Plastin and Β-Heavy-Spectrin Cooperate to Stabilize the Actomyosin Cortex During Cytokinesis

Abstract

Cytokinesis, the process that partitions the mother cell into two daughter cells, requires the assembly and constriction of an equatorial actomyosin network. Different types of non-motor F-actin crosslinkers localize to the network, but their functional contribution remains poorly understood. Here, we describe a synergy between the small rigid crosslinker plastin and the large flexible crosslinker spectrin in the C. elegans one-cell embryo. In contrast to single inhibitions, co-inhibition of the two crosslinkers results in cytokinesis failure, which live imaging shows is due to the progressive disorganization and eventual collapse of the equatorial actomyosin network. The synergy is specific for the heavy isoform of β-spectrin and requires its actin binding domain but neither its capacity to anchor F-actin at the plasma membrane nor SH3 domain-mediated signaling.

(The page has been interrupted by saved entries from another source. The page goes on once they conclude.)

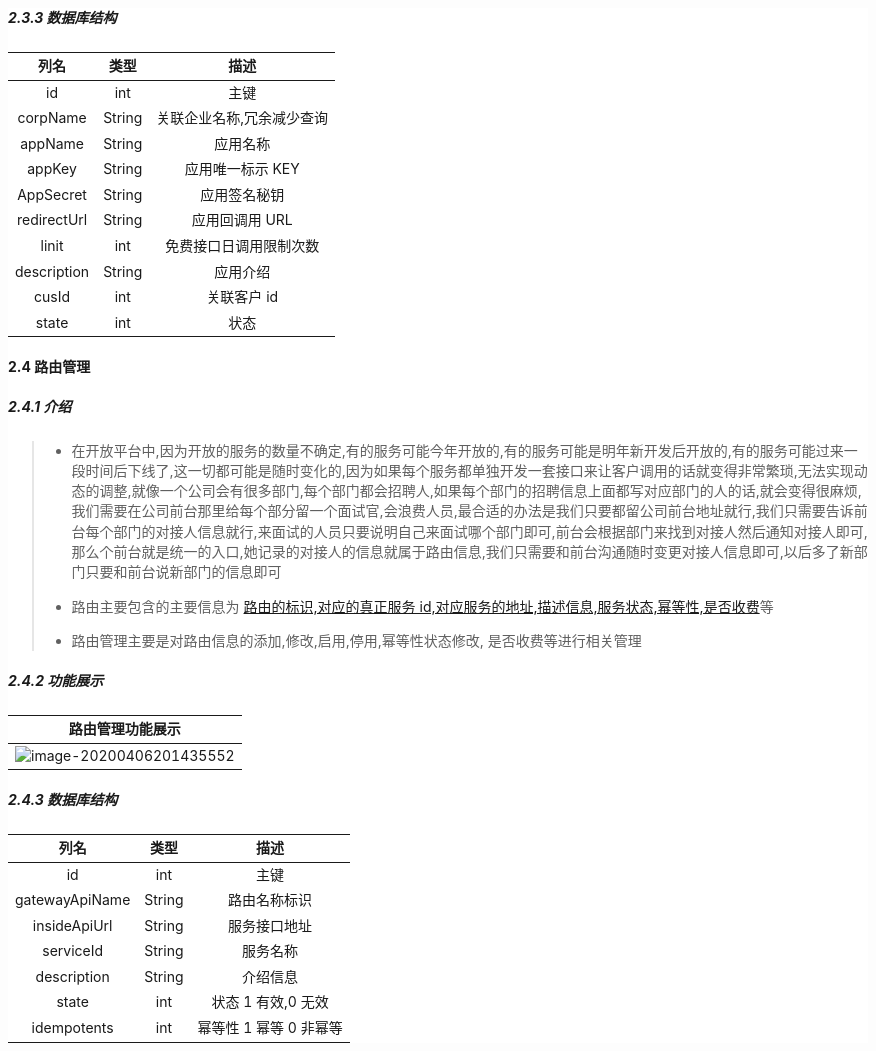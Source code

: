 

##### 2.3.3 数据库结构



|    列名     |  类型  |           描述            |
| :---------: | :----: | :-----------------------: |
|     id      |  int   |           主键            |
|  corpName   | String | 关联企业名称,冗余减少查询 |
|   appName   | String |         应用名称          |
|   appKey    | String |     应用唯一标示 KEY      |
|  AppSecret  | String |       应用签名秘钥        |
| redirectUrl | String |      应用回调用 URL       |
|    linit    |  int   |  免费接口日调用限制次数   |
| description | String |         应用介绍          |
|    cusId    |  int   |        关联客户 id        |
|    state    |  int   |           状态            |



#### 2.4 路由管理



##### 2.4.1 介绍

> - 在开放平台中,因为开放的服务的数量不确定,有的服务可能今年开放的,有的服务可能是明年新开发后开放的,有的服务可能过来一段时间后下线了,这一切都可能是随时变化的,因为如果每个服务都单独开发一套接口来让客户调用的话就变得非常繁琐,无法实现动态的调整,就像一个公司会有很多部门,每个部门都会招聘人,如果每个部门的招聘信息上面都写对应部门的人的话,就会变得很麻烦,我们需要在公司前台那里给每个部分留一个面试官,会浪费人员,最合适的办法是我们只要都留公司前台地址就行,我们只需要告诉前台每个部门的对接人信息就行,来面试的人员只要说明自己来面试哪个部门即可,前台会根据部门来找到对接人然后通知对接人即可,那么个前台就是统一的入口,她记录的对接人的信息就属于路由信息,我们只需要和前台沟通随时变更对接人信息即可,以后多了新部门只要和前台说新部门的信息即可
>
> - 路由主要包含的主要信息为 [路由的标识,对应的真正服务 id,对应服务的地址,描述信息,服务状态,幂等性,是否收费]()等
>
> - 路由管理主要是对路由信息的添加,修改,启用,停用,幂等性状态修改, 是否收费等进行相关管理



##### 2.4.2 功能展示

|                       路由管理功能展示                       |
| :----------------------------------------------------------: |
| ![image-20200406201435552](Pictures/image-20200406201435552.png) |



##### 2.4.3 数据库结构



|      列名      |  类型  |          描述          |
| :------------: | :----: | :--------------------: |
|       id       |  int   |          主键          |
| gatewayApiName | String |      路由名称标识      |
|  insideApiUrl  | String |      服务接口地址      |
|   serviceId    | String |        服务名称        |
|  description   | String |        介绍信息        |
|     state      |  int   |   状态 1 有效,0 无效   |
|  idempotents   |  int   | 幂等性 1 幂等 0 非幂等 |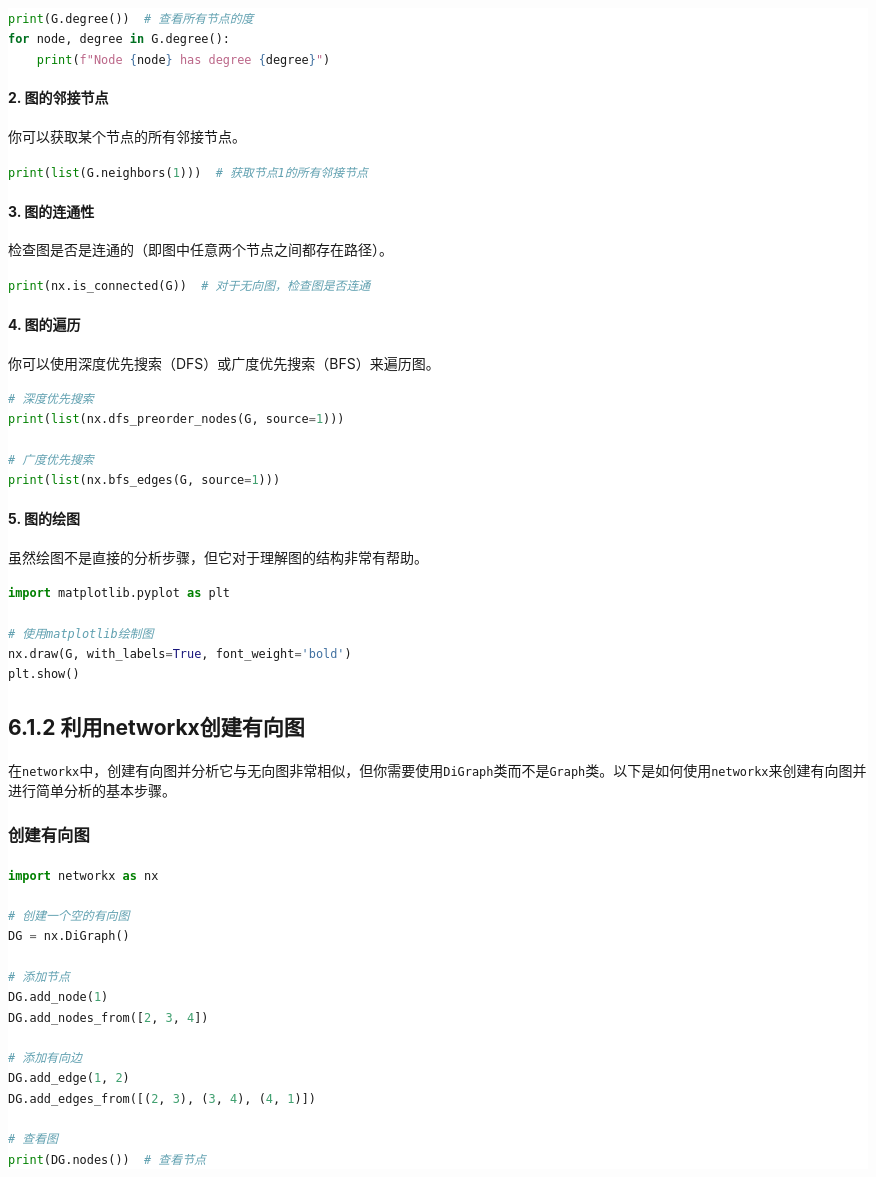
 ```python
print(G.degree())  # 查看所有节点的度
for node, degree in G.degree():
    print(f"Node {node} has degree {degree}")
```

#### 2. 图的邻接节点

你可以获取某个节点的所有邻接节点。

```python
print(list(G.neighbors(1)))  # 获取节点1的所有邻接节点
```

#### 3. 图的连通性

检查图是否是连通的（即图中任意两个节点之间都存在路径）。

```python
print(nx.is_connected(G))  # 对于无向图，检查图是否连通
```

#### 4. 图的遍历

你可以使用深度优先搜索（DFS）或广度优先搜索（BFS）来遍历图。

```python
# 深度优先搜索
print(list(nx.dfs_preorder_nodes(G, source=1)))

# 广度优先搜索
print(list(nx.bfs_edges(G, source=1)))
```

#### 5. 图的绘图

虽然绘图不是直接的分析步骤，但它对于理解图的结构非常有帮助。

```python
import matplotlib.pyplot as plt

# 使用matplotlib绘制图
nx.draw(G, with_labels=True, font_weight='bold')
plt.show()
```



## 6.1.2 利用networkx创建有向图

在`networkx`中，创建有向图并分析它与无向图非常相似，但你需要使用`DiGraph`类而不是`Graph`类。以下是如何使用`networkx`来创建有向图并进行简单分析的基本步骤。

### 创建有向图

```python
import networkx as nx

# 创建一个空的有向图
DG = nx.DiGraph()

# 添加节点
DG.add_node(1)
DG.add_nodes_from([2, 3, 4])

# 添加有向边
DG.add_edge(1, 2)
DG.add_edges_from([(2, 3), (3, 4), (4, 1)])

# 查看图
print(DG.nodes())  # 查看节点
```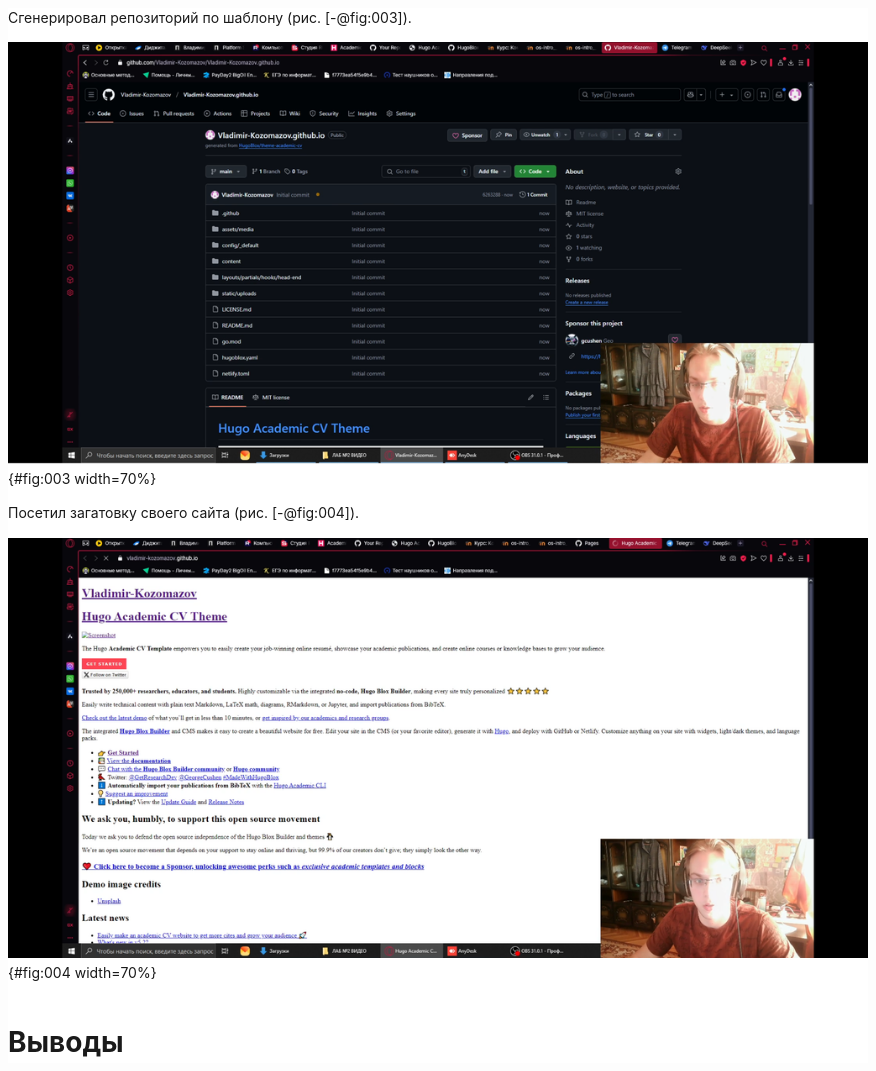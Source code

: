 Сгенерировал репозиторий по шаблону (рис. [-@fig:003]).

![Генерация репозитория](image/003.png){#fig:003 width=70%}

Посетил загатовку своего сайта (рис. [-@fig:004]).

![Генерация репозитория](image/004.png){#fig:004 width=70%}

# Выводы
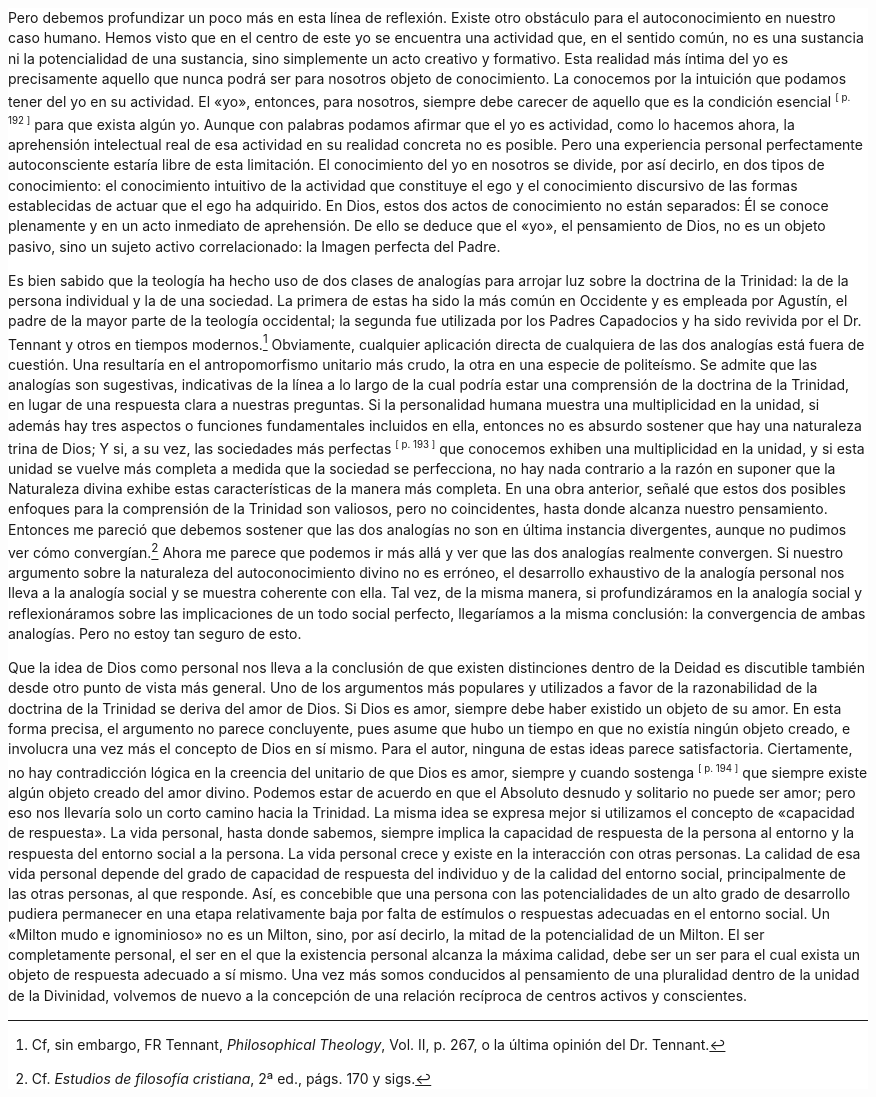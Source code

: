Pero debemos profundizar un poco más en esta línea de reflexión. Existe otro obstáculo para el autoconocimiento en nuestro caso humano. Hemos visto que en el centro de este yo se encuentra una actividad que, en el sentido común, no es una sustancia ni la potencialidad de una sustancia, sino simplemente un acto creativo y formativo. Esta realidad más íntima del yo es precisamente aquello que nunca podrá ser para nosotros objeto de conocimiento. La conocemos por la intuición que podamos tener del yo en su actividad. El «yo», entonces, para nosotros, siempre debe carecer de aquello que es la condición esencial <span id="p192"><sup><small>[ p. 192 ]</small></sup></span> para que exista algún yo. Aunque con palabras podamos afirmar que el yo es actividad, como lo hacemos ahora, la aprehensión intelectual real de esa actividad en su realidad concreta no es posible. Pero una experiencia personal perfectamente autoconsciente estaría libre de esta limitación. El conocimiento del yo en nosotros se divide, por así decirlo, en dos tipos de conocimiento: el conocimiento intuitivo de la actividad que constituye el ego y el conocimiento discursivo de las formas establecidas de actuar que el ego ha adquirido. En Dios, estos dos actos de conocimiento no están separados: Él se conoce plenamente y en un acto inmediato de aprehensión. De ello se deduce que el «yo», el pensamiento de Dios, no es un objeto pasivo, sino un sujeto activo correlacionado: la Imagen perfecta del Padre.

Es bien sabido que la teología ha hecho uso de dos clases de analogías para arrojar luz sobre la doctrina de la Trinidad: la de la persona individual y la de una sociedad. La primera de estas ha sido la más común en Occidente y es empleada por Agustín, el padre de la mayor parte de la teología occidental; la segunda fue utilizada por los Padres Capadocios y ha sido revivida por el Dr. Tennant y otros en tiempos modernos.[^14] Obviamente, cualquier aplicación directa de cualquiera de las dos analogías está fuera de cuestión. Una resultaría en el antropomorfismo unitario más crudo, la otra en una especie de politeísmo. Se admite que las analogías son sugestivas, indicativas de la línea a lo largo de la cual podría estar una comprensión de la doctrina de la Trinidad, en lugar de una respuesta clara a nuestras preguntas. Si la personalidad humana muestra una multiplicidad en la unidad, si además hay tres aspectos o funciones fundamentales incluidos en ella, entonces no es absurdo sostener que hay una naturaleza trina de Dios; Y si, a su vez, las sociedades más perfectas <span id="p193"><sup><small>[ p. 193 ]</small></sup></span> que conocemos exhiben una multiplicidad en la unidad, y si esta unidad se vuelve más completa a medida que la sociedad se perfecciona, no hay nada contrario a la razón en suponer que la Naturaleza divina exhibe estas características de la manera más completa. En una obra anterior, señalé que estos dos posibles enfoques para la comprensión de la Trinidad son valiosos, pero no coincidentes, hasta donde alcanza nuestro pensamiento. Entonces me pareció que debemos sostener que las dos analogías no son en última instancia divergentes, aunque no pudimos ver cómo convergían.[^15] Ahora me parece que podemos ir más allá y ver que las dos analogías realmente convergen. Si nuestro argumento sobre la naturaleza del autoconocimiento divino no es erróneo, el desarrollo exhaustivo de la analogía personal nos lleva a la analogía social y se muestra coherente con ella. Tal vez, de la misma manera, si profundizáramos en la analogía social y reflexionáramos sobre las implicaciones de un todo social perfecto, llegaríamos a la misma conclusión: la convergencia de ambas analogías. Pero no estoy tan seguro de esto.

Que la idea de Dios como personal nos lleva a la conclusión de que existen distinciones dentro de la Deidad es discutible también desde otro punto de vista más general. Uno de los argumentos más populares y utilizados a favor de la razonabilidad de la doctrina de la Trinidad se deriva del amor de Dios. Si Dios es amor, siempre debe haber existido un objeto de su amor. En esta forma precisa, el argumento no parece concluyente, pues asume que hubo un tiempo en que no existía ningún objeto creado, e involucra una vez más el concepto de Dios en sí mismo. Para el autor, ninguna de estas ideas parece satisfactoria. Ciertamente, no hay contradicción lógica en la creencia del unitario de que Dios es amor, siempre y cuando sostenga <span id="p194"><sup><small>[ p. 194 ]</small></sup></span> que siempre existe algún objeto creado del amor divino. Podemos estar de acuerdo en que el Absoluto desnudo y solitario no puede ser amor; pero eso nos llevaría solo un corto camino hacia la Trinidad. La misma idea se expresa mejor si utilizamos el concepto de «capacidad de respuesta». La vida personal, hasta donde sabemos, siempre implica la capacidad de respuesta de la persona al entorno y la respuesta del entorno social a la persona. La vida personal crece y existe en la interacción con otras personas. La calidad de esa vida personal depende del grado de capacidad de respuesta del individuo y de la calidad del entorno social, principalmente de las otras personas, al que responde. Así, es concebible que una persona con las potencialidades de un alto grado de desarrollo pudiera permanecer en una etapa relativamente baja por falta de estímulos o respuestas adecuadas en el entorno social. Un «Milton mudo e ignominioso» no es un Milton, sino, por así decirlo, la mitad de la potencialidad de un Milton. El ser completamente personal, el ser en el que la existencia personal alcanza la máxima calidad, debe ser un ser para el cual exista un objeto de respuesta adecuado a sí mismo. Una vez más somos conducidos al pensamiento de una pluralidad dentro de la unidad de la Divinidad, volvemos de nuevo a la concepción de una relación recíproca de centros activos y conscientes.


[^1]: Véase su _Experiencia cristiana del Espíritu Santo_, Parte II; también el ensayo del Dr. Kirk sobre «La evolución de la doctrina de la Trinidad» en _Ensayos sobre la Trinidad y la Encarnación_, editado por AE J. Rawlinson.
[^2]: Véase AE Taylor, _Platón: el hombre y su obra_, págs. 489 y siguientes.
[^3]: En su ensayo, ya mencionado, en _La Trinidad y la Encarnación_.
[^4]: Véase el capítulo vi.
[^5]: _La experiencia cristiana del Espíritu Santo_, pp. 1 y 2.
[^6]: Efesios 4:30.
[^7]: San Juan XVI. 16; XVI: 7.
[^8]: _Christliche Glaube_, 170. 1. BT, pág. 738.
[^9]: _Experiencia cristiana del Espíritu Santo_, p. 236.
[^10]: Kirk, _op. cit._, pp227 y sigs.
[^11]: Cf. _La doctrina de la Encarnación_, de RL Ottley, pp. 572 y sigs.
[^12]: _Dios y la personalidad_.
[^13]: Cf. AE Garvie: _Doctrina cristiana de la Deidad_, pp. 462 #. No quiero decir con esto que la doctrina de la Trinidad del Dr. Garvie sea económica.
[^14]: Cf, sin embargo, FR Tennant, _Philosophical Theology_, Vol. II, p. 267, o la última opinión del Dr. Tennant.
[^15]: Cf. _Estudios de filosofía cristiana_, 2ª ed., págs. 170 y sigs.
[^16]: Se nos dice que el Sr. Albion W. Small aboga por «la abolición de la palabra individuo», encontrando en ella la sugerencia de una «hipótesis desacreditada»1 (_Técnica de la controversia_ de Rozoslovsky, pág. 6).
[^17]: Cf. _La mente y el rostro del bolchevismo_.
[^18]: _Compañero de la República_, pág. 136.
[^19]: Véase, por ejemplo, RM Maciver en _Community_, págs. 74 y siguientes.
[^20]: _Diálogos sobre la metafísica_, IX.
[^21]: San Juan XIV. 6.
[^22]: San Juan XVI. 14. San Juan XVI. 13.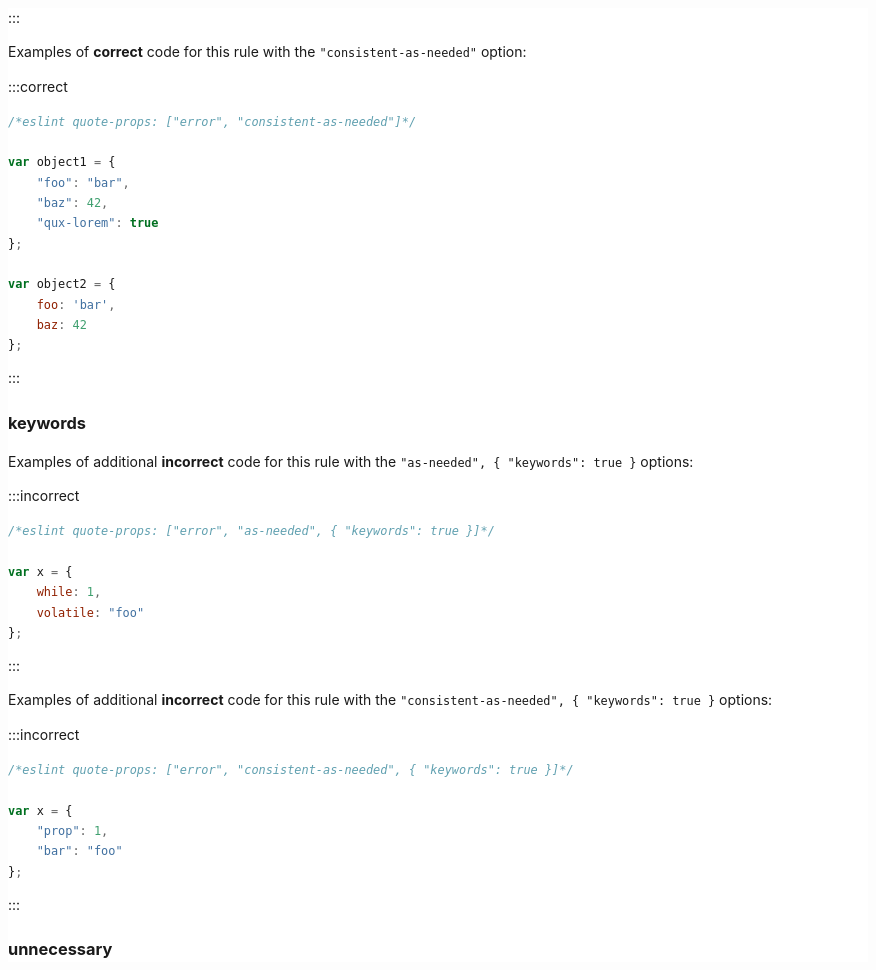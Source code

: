 :::

Examples of **correct** code for this rule with the `"consistent-as-needed"` option:

:::correct

```js
/*eslint quote-props: ["error", "consistent-as-needed"]*/

var object1 = {
    "foo": "bar",
    "baz": 42,
    "qux-lorem": true
};

var object2 = {
    foo: 'bar',
    baz: 42
};
```

:::

### keywords

Examples of additional **incorrect** code for this rule with the `"as-needed", { "keywords": true }` options:

:::incorrect

```js
/*eslint quote-props: ["error", "as-needed", { "keywords": true }]*/

var x = {
    while: 1,
    volatile: "foo"
};
```

:::

Examples of additional **incorrect** code for this rule with the `"consistent-as-needed", { "keywords": true }` options:

:::incorrect

```js
/*eslint quote-props: ["error", "consistent-as-needed", { "keywords": true }]*/

var x = {
    "prop": 1,
    "bar": "foo"
};
```

:::

### unnecessary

Localization dynamics of non-muscle myosin II in co-inhibited embryos mimic those observed after drug-induced F-actin depolymerization, suggesting that the combined action of plastin and spectrin stabilizes actin filaments in the contractile ring. Our findings provide the first evidence that spectrin contributes to cytokinesis and highlight the importance of crosslinker interplay for actomyosin network integrity.